Let me tell you a bit about my mum – she is a positive, bubbly person and she is one of the most glamorous ladies. Always wearing her lipstick, hair and nails done and a smile upon her face, you’d never guess she wasn’t well. That’s what is frustrating. Lupus is a disease that is not always visible – but because you cannot see it, it doesn’t mean that it’s not there. My mum always has been and always is willing to go above and beyond to help others – especially me – before she does anything to help herself. She really is so selfless, and I am so thankful for that. My mum will power through things and a lot of the time her friends, colleagues and even family only see her when she’s either at her best or trying hard to mask her discomfort. It’s the invisible illness that nobody sees. Therefore, many people forget she has it or don’t realise how bad it actually is. She’s always trying to get on with life as normal. Recently though, she really hasn’t had much choice but to take it easy. It’s behind closed doors that she can give in to the Big Bad Wolf.

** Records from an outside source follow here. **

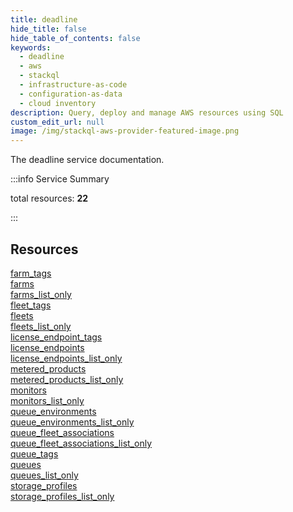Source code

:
 ```yaml
---
title: deadline
hide_title: false
hide_table_of_contents: false
keywords:
  - deadline
  - aws
  - stackql
  - infrastructure-as-code
  - configuration-as-data
  - cloud inventory
description: Query, deploy and manage AWS resources using SQL
custom_edit_url: null
image: /img/stackql-aws-provider-featured-image.png
---
```


The deadline service documentation.

:::info Service Summary

<div class="row">
<div class="providerDocColumn">
<span>total resources:&nbsp;<b>22</b></span><br />
</div>
</div>

:::

## Resources
<div class="row">
<div class="providerDocColumn">
<a href="/services/deadline/farm_tags/">farm_tags</a><br />
<a href="/services/deadline/farms/">farms</a><br />
<a href="/services/deadline/farms_list_only/">farms_list_only</a><br />
<a href="/services/deadline/fleet_tags/">fleet_tags</a><br />
<a href="/services/deadline/fleets/">fleets</a><br />
<a href="/services/deadline/fleets_list_only/">fleets_list_only</a><br />
<a href="/services/deadline/license_endpoint_tags/">license_endpoint_tags</a><br />
<a href="/services/deadline/license_endpoints/">license_endpoints</a><br />
<a href="/services/deadline/license_endpoints_list_only/">license_endpoints_list_only</a><br />
<a href="/services/deadline/metered_products/">metered_products</a><br />
<a href="/services/deadline/metered_products_list_only/">metered_products_list_only</a>
</div>
<div class="providerDocColumn">
<a href="/services/deadline/monitors/">monitors</a><br />
<a href="/services/deadline/monitors_list_only/">monitors_list_only</a><br />
<a href="/services/deadline/queue_environments/">queue_environments</a><br />
<a href="/services/deadline/queue_environments_list_only/">queue_environments_list_only</a><br />
<a href="/services/deadline/queue_fleet_associations/">queue_fleet_associations</a><br />
<a href="/services/deadline/queue_fleet_associations_list_only/">queue_fleet_associations_list_only</a><br />
<a href="/services/deadline/queue_tags/">queue_tags</a><br />
<a href="/services/deadline/queues/">queues</a><br />
<a href="/services/deadline/queues_list_only/">queues_list_only</a><br />
<a href="/services/deadline/storage_profiles/">storage_profiles</a><br />
<a href="/services/deadline/storage_profiles_list_only/">storage_profiles_list_only</a>
</div>
</div>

After being diagnosed a few years ago with a particular type of lupus called Systemic Lupus (SLE), she has more recently been diagnosed with Neuropsychiatric Lupus (NPSLE) – which unfortunately, is common to develop after diagnosis of SLE. My mum is actually in the middle of what is known as a lupus ‘flare up’ right now. She has been unable to work for over a month, has been put on new medication and has had some pretty horrible experiences in the past few weeks. She won’t tell her friends or colleagues in case they worry, but they must know how the disease really affects her.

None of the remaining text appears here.